(Material for this exercise)

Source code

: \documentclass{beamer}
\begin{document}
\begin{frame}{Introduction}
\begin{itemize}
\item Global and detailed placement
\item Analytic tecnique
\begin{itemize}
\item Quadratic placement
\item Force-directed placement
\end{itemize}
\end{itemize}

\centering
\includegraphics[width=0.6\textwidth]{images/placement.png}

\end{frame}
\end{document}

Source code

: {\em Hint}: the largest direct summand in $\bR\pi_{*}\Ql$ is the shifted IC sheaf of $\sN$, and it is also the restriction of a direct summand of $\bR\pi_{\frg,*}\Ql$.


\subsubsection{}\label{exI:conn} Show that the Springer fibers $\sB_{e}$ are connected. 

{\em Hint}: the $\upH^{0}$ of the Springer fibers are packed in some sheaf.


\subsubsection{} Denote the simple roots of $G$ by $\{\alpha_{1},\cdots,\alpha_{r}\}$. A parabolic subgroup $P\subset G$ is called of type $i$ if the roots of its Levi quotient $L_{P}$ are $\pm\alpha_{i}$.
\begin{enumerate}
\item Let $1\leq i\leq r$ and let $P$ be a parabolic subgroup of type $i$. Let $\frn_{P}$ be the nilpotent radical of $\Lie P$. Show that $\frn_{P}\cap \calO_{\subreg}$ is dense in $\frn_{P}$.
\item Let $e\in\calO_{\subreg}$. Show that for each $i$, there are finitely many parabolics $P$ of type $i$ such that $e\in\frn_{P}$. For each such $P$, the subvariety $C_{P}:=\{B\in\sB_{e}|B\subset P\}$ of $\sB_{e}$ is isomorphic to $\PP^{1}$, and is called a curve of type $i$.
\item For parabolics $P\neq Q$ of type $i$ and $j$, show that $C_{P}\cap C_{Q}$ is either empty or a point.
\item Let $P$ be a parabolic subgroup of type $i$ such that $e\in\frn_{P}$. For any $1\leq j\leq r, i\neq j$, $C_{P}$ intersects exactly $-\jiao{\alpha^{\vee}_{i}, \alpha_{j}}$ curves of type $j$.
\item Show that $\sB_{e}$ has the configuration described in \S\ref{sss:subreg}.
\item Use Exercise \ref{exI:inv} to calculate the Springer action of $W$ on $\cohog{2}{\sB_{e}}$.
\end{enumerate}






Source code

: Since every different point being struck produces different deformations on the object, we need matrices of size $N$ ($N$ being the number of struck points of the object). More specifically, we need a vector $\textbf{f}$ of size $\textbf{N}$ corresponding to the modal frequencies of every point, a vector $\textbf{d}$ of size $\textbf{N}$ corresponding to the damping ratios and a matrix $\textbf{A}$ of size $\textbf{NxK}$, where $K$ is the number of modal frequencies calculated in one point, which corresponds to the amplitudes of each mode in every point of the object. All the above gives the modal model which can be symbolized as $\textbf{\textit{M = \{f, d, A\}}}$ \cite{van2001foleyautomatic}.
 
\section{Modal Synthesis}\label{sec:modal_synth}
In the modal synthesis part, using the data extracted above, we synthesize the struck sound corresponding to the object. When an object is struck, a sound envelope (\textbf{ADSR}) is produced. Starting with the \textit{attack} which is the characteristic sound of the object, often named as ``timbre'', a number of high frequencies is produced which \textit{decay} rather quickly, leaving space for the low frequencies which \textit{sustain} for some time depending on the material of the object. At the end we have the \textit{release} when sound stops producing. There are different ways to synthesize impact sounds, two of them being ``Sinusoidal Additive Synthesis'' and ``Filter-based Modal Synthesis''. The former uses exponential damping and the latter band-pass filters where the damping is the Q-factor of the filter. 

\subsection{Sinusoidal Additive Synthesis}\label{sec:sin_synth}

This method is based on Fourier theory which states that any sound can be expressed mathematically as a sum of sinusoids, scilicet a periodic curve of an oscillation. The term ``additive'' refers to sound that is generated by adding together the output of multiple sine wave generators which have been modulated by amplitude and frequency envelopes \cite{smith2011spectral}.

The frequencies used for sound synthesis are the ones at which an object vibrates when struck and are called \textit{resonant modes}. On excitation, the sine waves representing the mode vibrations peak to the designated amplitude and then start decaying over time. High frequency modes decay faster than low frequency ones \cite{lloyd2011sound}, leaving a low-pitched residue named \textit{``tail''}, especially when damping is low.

(End Material for this exercise)

→ **Aim of the task**:
Taking the listing above, write all of it out exactly.

→ **Answer to this exercise**:
Source code

: \documentclass{beamer}
\begin{document}
\begin{frame}{Introduction}
\begin{itemize}
\item Global and detailed placement
\item Analytic tecnique
\begin{itemize}
\item Quadratic placement
\item Force-directed placement
\end{itemize}
\end{itemize}

\centering
\includegraphics[width=0.6\textwidth]{images/placement.png}

\end{frame}
\end{document}

Source code

: {\em Hint}: the largest direct summand in $\bR\pi_{*}\Ql$ is the shifted IC sheaf of $\sN$, and it is also the restriction of a direct summand of $\bR\pi_{\frg,*}\Ql$.


\subsubsection{}\label{exI:conn} Show that the Springer fibers $\sB_{e}$ are connected. 

{\em Hint}: the $\upH^{0}$ of the Springer fibers are packed in some sheaf.


\subsubsection{} Denote the simple roots of $G$ by $\{\alpha_{1},\cdots,\alpha_{r}\}$. A parabolic subgroup $P\subset G$ is called of type $i$ if the roots of its Levi quotient $L_{P}$ are $\pm\alpha_{i}$.
\begin{enumerate}
\item Let $1\leq i\leq r$ and let $P$ be a parabolic subgroup of type $i$. Let $\frn_{P}$ be the nilpotent radical of $\Lie P$. Show that $\frn_{P}\cap \calO_{\subreg}$ is dense in $\frn_{P}$.
\item Let $e\in\calO_{\subreg}$. Show that for each $i$, there are finitely many parabolics $P$ of type $i$ such that $e\in\frn_{P}$. For each such $P$, the subvariety $C_{P}:=\{B\in\sB_{e}|B\subset P\}$ of $\sB_{e}$ is isomorphic to $\PP^{1}$, and is called a curve of type $i$.
\item For parabolics $P\neq Q$ of type $i$ and $j$, show that $C_{P}\cap C_{Q}$ is either empty or a point.
\item Let $P$ be a parabolic subgroup of type $i$ such that $e\in\frn_{P}$. For any $1\leq j\leq r, i\neq j$, $C_{P}$ intersects exactly $-\jiao{\alpha^{\vee}_{i}, \alpha_{j}}$ curves of type $j$.
\item Show that $\sB_{e}$ has the configuration described in \S\ref{sss:subreg}.
\item Use Exercise \ref{exI:inv} to calculate the Springer action of $W$ on $\cohog{2}{\sB_{e}}$.
\end{enumerate}






Source code

: Since every different point being struck produces different deformations on the object, we need matrices of size $N$ ($N$ being the number of struck points of the object). More specifically, we need a vector $\textbf{f}$ of size $\textbf{N}$ corresponding to the modal frequencies of every point, a vector $\textbf{d}$ of size $\textbf{N}$ corresponding to the damping ratios and a matrix $\textbf{A}$ of size $\textbf{NxK}$, where $K$ is the number of modal frequencies calculated in one point, which corresponds to the amplitudes of each mode in every point of the object. All the above gives the modal model which can be symbolized as $\textbf{\textit{M = \{f, d, A\}}}$ \cite{van2001foleyautomatic}.
 
\section{Modal Synthesis}\label{sec:modal_synth}
In the modal synthesis part, using the data extracted above, we synthesize the struck sound corresponding to the object. When an object is struck, a sound envelope (\textbf{ADSR}) is produced. Starting with the \textit{attack} which is the characteristic sound of the object, often named as ``timbre'', a number of high frequencies is produced which \textit{decay} rather quickly, leaving space for the low frequencies which \textit{sustain} for some time depending on the material of the object. At the end we have the \textit{release} when sound stops producing. There are different ways to synthesize impact sounds, two of them being ``Sinusoidal Additive Synthesis'' and ``Filter-based Modal Synthesis''. The former uses exponential damping and the latter band-pass filters where the damping is the Q-factor of the filter. 

\subsection{Sinusoidal Additive Synthesis}\label{sec:sin_synth}

This method is based on Fourier theory which states that any sound can be expressed mathematically as a sum of sinusoids, scilicet a periodic curve of an oscillation. The term ``additive'' refers to sound that is generated by adding together the output of multiple sine wave generators which have been modulated by amplitude and frequency envelopes \cite{smith2011spectral}.

The frequencies used for sound synthesis are the ones at which an object vibrates when struck and are called \textit{resonant modes}. On excitation, the sine waves representing the mode vibrations peak to the designated amplitude and then start decaying over time. High frequency modes decay faster than low frequency ones \cite{lloyd2011sound}, leaving a low-pitched residue named \textit{``tail''}, especially when damping is low.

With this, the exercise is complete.